In his own unfettered style, Singer at first set about reconstructing episodes from Europe’s distant past. Two of his early novels, “Satan in Goray” and “The Slave,” reach back to the messianic maelstroms of the 17th century and render characters struggling between the divine and the infernal. Only when he had lived in New York as long as he’d lived in Poland did Singer begin conjuring his half-imagined adopted homeland. In “Enemies, a Love Story” (the main character, tellingly, is a ghost-writer) and “Shadows on the Hudson” (set in the late 1940s), Singer depicted émigrés like himself, figures who had escaped the confines of the Old World only to contend with the disenchantments of the New.

Along with 18 novels, Singer wrote 14 children’s books. “As paradoxical as it may sound,” he writes in an essay included here, “children are to a high degree old-fashioned readers.” Children seemed to share both his feeling for the supernatural and his impatience with gimmicks and “triteness that appears in the trappings of originality.”

Late in life, Singer began to reap the rewards of recognition.
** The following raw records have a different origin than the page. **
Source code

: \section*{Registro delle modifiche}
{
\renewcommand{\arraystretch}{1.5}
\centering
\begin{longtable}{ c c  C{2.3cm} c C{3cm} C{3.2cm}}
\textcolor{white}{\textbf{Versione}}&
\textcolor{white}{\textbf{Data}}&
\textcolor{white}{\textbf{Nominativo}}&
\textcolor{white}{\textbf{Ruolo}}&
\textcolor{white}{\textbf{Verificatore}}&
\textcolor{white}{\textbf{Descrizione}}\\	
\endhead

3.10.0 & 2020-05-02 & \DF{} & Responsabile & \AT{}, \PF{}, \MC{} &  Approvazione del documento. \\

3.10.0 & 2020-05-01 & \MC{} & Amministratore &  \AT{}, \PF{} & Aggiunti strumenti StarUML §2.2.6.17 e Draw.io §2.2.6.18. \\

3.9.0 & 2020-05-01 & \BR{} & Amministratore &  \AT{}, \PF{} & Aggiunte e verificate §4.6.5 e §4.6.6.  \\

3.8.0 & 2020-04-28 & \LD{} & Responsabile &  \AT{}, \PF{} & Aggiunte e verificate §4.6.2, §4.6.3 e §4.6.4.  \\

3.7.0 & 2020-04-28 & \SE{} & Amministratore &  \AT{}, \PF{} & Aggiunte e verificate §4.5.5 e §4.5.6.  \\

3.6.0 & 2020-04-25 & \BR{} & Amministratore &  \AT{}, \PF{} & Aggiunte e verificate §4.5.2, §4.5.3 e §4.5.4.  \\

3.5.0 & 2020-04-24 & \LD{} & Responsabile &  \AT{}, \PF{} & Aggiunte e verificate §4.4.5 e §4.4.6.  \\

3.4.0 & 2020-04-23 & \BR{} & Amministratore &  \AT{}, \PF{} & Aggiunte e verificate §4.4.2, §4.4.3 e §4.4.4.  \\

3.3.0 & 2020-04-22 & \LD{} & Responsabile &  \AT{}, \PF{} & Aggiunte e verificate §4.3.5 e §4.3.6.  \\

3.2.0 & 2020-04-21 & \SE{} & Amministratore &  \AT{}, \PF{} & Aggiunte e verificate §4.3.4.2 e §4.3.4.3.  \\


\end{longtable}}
He commanded high lecture fees. Barbra Streisand and Paul Mazursky adapted his stories into movies. He was feted with two National Book Awards, three Newbery Honors and, in 1978, the Nobel Prize in literature.

After Singer died in Florida in 1991, his gravestone was inscribed with a typo: It referred to him as a “Noble” laureate. Maybe the word was apt after all. By affording us a glimpse of Singer’s worldview in all its beguiling ambiguities, “Old Truths and New Clichés” helps us see his noble achievement more clearly: to combine what he called a “spiritual stenography” of higher powers with a record of our wrestling with lower passions. “Somewhere I believe every human being to be possessed,” Singer writes, “and to me real writers are those who have the ability of exorcism.”

Benjamin Balint is the author of “Kafka’s Last Trial.” His book on the Polish-Jewish writer Bruno Schulz will be published next spring.